TreasureData is a platform like Segment and lets you bring your customer event
data as well as data from SaaS tools (like Salesforce, Zendesk) into a data
warehouse hosted by TreasureData. It worked great but had the downside that
all the data was in TreasureData and we were kind of locked into it. Segment
kind of solves that problem because it has connectors to Redshift/Snowflake
etc so you can keep ownership of your data warehouse but the warehouse sync
delay (in our version) was a problem.

Also, BI was just one of the use cases. We wanted to send the data to 3rd
party tools (like Facebook ads) based on some logic (some were simple rules
but we had complex ML driven lead scoring models too). TreasureData was more
flexible on being able to run those rules and activate the results but ideally
we wanted to run them on top of our own warehouse in AWS.

------
thenaturalist
Sharing an awesome business intelligence tools list [0] I created ca. 2 years
ago to get a better understanding of what's out there.
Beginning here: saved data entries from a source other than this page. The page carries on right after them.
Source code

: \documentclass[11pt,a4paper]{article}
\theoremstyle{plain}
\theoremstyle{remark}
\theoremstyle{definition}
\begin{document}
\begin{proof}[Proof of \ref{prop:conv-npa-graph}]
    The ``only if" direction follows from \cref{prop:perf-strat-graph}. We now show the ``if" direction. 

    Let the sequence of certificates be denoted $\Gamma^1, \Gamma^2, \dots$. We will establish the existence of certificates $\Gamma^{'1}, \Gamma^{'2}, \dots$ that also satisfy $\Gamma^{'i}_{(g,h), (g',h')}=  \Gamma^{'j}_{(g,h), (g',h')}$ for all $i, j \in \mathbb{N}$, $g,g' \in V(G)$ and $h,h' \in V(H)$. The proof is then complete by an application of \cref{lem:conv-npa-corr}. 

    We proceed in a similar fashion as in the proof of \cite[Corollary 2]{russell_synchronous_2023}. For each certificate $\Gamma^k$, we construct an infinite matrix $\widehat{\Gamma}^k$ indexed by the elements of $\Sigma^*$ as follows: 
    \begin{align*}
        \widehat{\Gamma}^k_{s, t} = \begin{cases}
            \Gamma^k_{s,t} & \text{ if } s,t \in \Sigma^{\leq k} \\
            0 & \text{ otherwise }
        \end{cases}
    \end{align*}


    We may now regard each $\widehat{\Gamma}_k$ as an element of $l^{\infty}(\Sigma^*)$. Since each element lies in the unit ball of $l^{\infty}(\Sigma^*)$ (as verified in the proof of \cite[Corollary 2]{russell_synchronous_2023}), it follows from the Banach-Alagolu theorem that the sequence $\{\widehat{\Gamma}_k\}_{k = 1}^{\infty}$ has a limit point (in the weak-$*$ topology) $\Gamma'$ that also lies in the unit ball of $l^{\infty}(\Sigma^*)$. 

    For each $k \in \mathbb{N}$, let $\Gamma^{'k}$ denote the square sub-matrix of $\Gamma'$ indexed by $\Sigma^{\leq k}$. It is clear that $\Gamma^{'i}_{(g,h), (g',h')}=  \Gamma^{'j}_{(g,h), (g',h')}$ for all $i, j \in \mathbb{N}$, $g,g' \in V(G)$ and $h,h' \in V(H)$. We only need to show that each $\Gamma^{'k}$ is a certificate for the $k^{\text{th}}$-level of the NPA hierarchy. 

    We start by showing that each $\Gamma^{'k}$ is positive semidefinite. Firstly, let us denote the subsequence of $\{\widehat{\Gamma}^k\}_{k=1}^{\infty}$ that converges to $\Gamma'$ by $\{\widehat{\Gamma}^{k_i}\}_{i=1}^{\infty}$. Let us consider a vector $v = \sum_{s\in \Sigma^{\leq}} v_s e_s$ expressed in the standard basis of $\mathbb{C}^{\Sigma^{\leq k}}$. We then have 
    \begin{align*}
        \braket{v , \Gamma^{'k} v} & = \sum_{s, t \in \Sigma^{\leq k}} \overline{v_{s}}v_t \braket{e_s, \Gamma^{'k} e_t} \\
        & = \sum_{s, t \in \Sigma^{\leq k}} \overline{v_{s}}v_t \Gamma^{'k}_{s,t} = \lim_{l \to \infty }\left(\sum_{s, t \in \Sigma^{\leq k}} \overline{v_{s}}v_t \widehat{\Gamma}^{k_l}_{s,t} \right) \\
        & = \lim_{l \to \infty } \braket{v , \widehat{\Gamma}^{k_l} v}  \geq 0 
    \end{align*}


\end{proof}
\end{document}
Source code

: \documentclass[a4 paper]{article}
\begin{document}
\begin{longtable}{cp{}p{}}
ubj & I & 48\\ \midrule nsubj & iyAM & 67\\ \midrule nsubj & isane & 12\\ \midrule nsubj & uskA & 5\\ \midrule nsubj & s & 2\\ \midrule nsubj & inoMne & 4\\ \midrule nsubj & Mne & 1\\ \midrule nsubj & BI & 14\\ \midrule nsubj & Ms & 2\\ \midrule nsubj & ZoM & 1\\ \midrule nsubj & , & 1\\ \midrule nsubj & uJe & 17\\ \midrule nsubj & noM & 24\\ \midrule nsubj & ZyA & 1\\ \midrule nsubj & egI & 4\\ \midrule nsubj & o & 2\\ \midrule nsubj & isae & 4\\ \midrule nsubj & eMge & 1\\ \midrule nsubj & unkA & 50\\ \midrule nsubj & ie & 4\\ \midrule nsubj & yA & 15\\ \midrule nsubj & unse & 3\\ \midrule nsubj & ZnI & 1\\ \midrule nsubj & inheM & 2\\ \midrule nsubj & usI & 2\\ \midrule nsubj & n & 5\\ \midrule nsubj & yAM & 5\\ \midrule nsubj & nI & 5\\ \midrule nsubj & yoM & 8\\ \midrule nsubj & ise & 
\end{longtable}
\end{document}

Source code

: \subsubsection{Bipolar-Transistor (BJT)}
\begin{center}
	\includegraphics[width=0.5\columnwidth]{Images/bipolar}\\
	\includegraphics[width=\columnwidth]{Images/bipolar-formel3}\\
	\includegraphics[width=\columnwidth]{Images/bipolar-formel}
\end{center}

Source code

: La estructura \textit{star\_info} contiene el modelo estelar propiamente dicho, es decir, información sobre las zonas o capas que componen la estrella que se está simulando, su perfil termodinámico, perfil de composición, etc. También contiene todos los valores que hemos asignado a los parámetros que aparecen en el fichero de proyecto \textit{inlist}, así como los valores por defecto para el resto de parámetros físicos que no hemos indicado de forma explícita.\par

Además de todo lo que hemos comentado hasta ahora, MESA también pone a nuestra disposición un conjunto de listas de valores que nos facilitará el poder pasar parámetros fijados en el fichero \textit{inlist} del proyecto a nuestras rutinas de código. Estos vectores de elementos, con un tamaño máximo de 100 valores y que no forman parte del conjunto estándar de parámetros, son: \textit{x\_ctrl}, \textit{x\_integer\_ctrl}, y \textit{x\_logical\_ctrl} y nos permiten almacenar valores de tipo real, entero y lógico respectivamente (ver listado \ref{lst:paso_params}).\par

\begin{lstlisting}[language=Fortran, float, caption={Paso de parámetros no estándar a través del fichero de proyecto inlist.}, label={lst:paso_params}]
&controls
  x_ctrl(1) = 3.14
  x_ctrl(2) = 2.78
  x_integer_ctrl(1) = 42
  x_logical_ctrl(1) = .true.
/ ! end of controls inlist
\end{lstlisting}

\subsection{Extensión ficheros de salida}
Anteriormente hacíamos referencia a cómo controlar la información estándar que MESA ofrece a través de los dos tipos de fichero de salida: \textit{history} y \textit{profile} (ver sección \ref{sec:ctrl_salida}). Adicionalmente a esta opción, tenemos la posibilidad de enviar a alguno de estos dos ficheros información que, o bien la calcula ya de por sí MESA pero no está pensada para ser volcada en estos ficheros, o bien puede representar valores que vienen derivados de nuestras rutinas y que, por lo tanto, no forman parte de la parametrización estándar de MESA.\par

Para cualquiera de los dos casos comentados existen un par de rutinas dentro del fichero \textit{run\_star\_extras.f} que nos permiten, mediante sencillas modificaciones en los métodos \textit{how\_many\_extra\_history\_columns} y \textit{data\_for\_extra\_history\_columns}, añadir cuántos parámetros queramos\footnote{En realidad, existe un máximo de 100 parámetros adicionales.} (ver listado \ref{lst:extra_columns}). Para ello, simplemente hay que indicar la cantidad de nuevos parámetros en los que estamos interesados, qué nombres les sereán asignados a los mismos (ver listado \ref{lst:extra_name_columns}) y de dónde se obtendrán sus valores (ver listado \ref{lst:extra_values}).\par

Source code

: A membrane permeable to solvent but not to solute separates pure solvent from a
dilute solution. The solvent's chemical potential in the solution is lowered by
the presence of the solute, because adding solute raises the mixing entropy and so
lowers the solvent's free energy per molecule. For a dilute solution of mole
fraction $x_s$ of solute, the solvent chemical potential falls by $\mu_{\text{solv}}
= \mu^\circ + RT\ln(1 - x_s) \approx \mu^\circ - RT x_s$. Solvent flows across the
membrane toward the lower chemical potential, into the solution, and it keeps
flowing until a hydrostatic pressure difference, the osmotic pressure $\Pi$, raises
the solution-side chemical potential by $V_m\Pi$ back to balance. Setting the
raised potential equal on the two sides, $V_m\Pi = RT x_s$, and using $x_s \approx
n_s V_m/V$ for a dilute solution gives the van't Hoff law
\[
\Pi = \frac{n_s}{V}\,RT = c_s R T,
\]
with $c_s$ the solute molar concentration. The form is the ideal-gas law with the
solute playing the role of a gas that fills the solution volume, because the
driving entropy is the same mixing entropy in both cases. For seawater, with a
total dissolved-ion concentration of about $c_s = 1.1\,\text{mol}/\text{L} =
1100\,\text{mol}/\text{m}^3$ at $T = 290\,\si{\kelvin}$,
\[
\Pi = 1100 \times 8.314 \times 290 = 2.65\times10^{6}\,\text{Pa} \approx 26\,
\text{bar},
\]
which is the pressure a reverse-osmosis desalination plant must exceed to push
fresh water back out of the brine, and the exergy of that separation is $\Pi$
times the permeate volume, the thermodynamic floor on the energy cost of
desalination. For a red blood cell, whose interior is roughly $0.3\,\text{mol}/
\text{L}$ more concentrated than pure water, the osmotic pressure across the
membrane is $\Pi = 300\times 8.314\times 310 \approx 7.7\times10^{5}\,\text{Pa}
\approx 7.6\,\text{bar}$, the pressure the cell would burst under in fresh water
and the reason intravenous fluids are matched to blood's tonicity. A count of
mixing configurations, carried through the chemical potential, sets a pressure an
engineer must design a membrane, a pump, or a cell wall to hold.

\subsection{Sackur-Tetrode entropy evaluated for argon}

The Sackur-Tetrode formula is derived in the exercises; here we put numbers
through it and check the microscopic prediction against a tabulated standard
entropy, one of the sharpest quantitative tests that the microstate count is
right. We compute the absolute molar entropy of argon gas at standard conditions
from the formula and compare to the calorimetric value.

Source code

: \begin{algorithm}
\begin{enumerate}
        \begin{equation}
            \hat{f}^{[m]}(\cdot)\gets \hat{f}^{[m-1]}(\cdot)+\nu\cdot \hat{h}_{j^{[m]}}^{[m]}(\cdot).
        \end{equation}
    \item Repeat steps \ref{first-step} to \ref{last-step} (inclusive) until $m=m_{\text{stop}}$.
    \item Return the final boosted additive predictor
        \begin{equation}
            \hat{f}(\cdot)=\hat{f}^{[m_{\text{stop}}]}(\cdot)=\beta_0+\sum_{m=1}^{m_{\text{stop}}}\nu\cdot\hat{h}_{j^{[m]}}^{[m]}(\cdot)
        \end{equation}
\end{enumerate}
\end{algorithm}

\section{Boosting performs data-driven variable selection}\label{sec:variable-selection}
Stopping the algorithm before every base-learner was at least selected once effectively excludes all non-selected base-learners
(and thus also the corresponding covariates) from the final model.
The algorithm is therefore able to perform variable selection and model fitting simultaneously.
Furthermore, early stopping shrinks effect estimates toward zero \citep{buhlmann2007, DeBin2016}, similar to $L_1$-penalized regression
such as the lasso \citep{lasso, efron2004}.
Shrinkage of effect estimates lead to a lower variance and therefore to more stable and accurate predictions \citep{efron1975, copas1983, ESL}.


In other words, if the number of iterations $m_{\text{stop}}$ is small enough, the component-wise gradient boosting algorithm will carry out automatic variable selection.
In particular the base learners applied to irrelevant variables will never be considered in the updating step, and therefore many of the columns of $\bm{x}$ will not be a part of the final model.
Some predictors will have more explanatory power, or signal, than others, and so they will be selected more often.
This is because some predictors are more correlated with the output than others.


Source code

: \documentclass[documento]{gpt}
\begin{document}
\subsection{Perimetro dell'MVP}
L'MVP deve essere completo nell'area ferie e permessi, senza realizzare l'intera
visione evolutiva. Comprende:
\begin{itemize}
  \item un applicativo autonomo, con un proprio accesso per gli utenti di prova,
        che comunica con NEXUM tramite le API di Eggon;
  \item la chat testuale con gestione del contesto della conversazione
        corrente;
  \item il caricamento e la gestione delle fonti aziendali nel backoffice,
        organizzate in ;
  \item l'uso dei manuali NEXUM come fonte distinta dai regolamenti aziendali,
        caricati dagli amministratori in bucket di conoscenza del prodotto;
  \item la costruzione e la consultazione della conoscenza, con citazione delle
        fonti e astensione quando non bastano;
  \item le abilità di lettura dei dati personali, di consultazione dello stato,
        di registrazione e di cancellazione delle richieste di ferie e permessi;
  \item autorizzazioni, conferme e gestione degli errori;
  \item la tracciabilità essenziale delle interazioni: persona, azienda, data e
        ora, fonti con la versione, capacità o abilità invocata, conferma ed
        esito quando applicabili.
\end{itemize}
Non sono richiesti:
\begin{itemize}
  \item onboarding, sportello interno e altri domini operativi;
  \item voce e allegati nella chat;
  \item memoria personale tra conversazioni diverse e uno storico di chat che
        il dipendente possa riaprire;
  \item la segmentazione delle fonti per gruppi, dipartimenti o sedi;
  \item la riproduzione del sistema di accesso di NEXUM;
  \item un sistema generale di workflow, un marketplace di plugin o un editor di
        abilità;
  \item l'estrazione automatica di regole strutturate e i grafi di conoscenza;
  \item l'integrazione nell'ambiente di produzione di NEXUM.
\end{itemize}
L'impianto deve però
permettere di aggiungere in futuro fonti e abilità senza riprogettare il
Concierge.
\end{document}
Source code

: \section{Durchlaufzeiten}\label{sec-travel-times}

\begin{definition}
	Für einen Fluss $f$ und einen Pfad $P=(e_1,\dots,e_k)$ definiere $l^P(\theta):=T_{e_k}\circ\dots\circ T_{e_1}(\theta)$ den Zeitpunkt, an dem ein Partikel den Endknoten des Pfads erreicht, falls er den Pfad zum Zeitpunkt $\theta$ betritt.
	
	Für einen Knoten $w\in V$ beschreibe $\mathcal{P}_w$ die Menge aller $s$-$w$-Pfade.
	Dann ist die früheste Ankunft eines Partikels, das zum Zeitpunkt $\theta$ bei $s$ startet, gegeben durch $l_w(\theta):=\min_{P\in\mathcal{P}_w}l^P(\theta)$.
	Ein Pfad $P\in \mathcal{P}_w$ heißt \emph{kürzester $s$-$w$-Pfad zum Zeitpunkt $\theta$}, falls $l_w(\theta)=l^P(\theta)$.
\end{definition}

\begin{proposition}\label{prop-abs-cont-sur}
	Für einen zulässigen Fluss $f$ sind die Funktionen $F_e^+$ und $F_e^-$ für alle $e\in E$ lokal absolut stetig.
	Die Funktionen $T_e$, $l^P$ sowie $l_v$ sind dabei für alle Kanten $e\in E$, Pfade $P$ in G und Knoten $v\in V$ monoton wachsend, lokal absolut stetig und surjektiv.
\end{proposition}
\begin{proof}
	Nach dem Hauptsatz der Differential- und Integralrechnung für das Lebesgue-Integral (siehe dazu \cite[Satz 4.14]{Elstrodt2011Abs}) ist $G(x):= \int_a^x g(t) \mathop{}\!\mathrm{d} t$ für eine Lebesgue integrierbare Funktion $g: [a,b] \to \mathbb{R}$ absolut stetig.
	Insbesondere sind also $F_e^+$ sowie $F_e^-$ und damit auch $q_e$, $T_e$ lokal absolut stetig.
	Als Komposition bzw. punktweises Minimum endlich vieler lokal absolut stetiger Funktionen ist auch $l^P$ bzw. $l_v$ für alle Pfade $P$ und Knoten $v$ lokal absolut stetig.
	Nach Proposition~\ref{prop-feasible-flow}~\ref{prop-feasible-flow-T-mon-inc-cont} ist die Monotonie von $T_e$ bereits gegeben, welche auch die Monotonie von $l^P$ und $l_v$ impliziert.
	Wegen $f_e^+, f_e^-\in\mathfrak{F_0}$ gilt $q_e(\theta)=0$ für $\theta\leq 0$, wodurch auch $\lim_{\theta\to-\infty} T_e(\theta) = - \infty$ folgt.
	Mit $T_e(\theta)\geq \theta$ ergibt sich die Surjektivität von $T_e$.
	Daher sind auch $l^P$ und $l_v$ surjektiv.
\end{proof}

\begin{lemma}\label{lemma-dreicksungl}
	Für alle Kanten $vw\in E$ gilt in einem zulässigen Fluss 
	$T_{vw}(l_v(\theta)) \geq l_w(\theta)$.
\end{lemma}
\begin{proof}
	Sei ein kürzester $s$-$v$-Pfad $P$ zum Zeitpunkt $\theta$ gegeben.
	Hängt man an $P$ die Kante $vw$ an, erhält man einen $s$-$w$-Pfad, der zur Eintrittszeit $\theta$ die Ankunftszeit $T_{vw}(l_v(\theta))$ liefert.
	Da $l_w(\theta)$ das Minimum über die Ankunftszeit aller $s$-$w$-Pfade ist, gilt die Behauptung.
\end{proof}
[0]: [https://github.com/thenaturalist/awesome-business-
intelligen...](https://github.com/thenaturalist/awesome-business-intelligence)

------
gavinray
It covers many more bases than business intelligence, but Forest Admin. And
most of its functionality is free.

[https://www.forestadmin.com/](https://www.forestadmin.com/)

It generates a very beautiful CRUD admin dashboard automatically via
reflection.

Allows building drag-and-drop data viz dashboards, saving commonly-used custom
queries as "scopes", and even building your own HTML views if you need to get
really fancy (think tracking live deliveries on a map, etc).

Also has Stripe and Intercom integrations.

I really can't hype this enough. Have been using this on nearly every app I've
built the past three years.

The core team also answered my emails as a never-paying customer within 2-3
days the few times I have mailed them over the years I've used it.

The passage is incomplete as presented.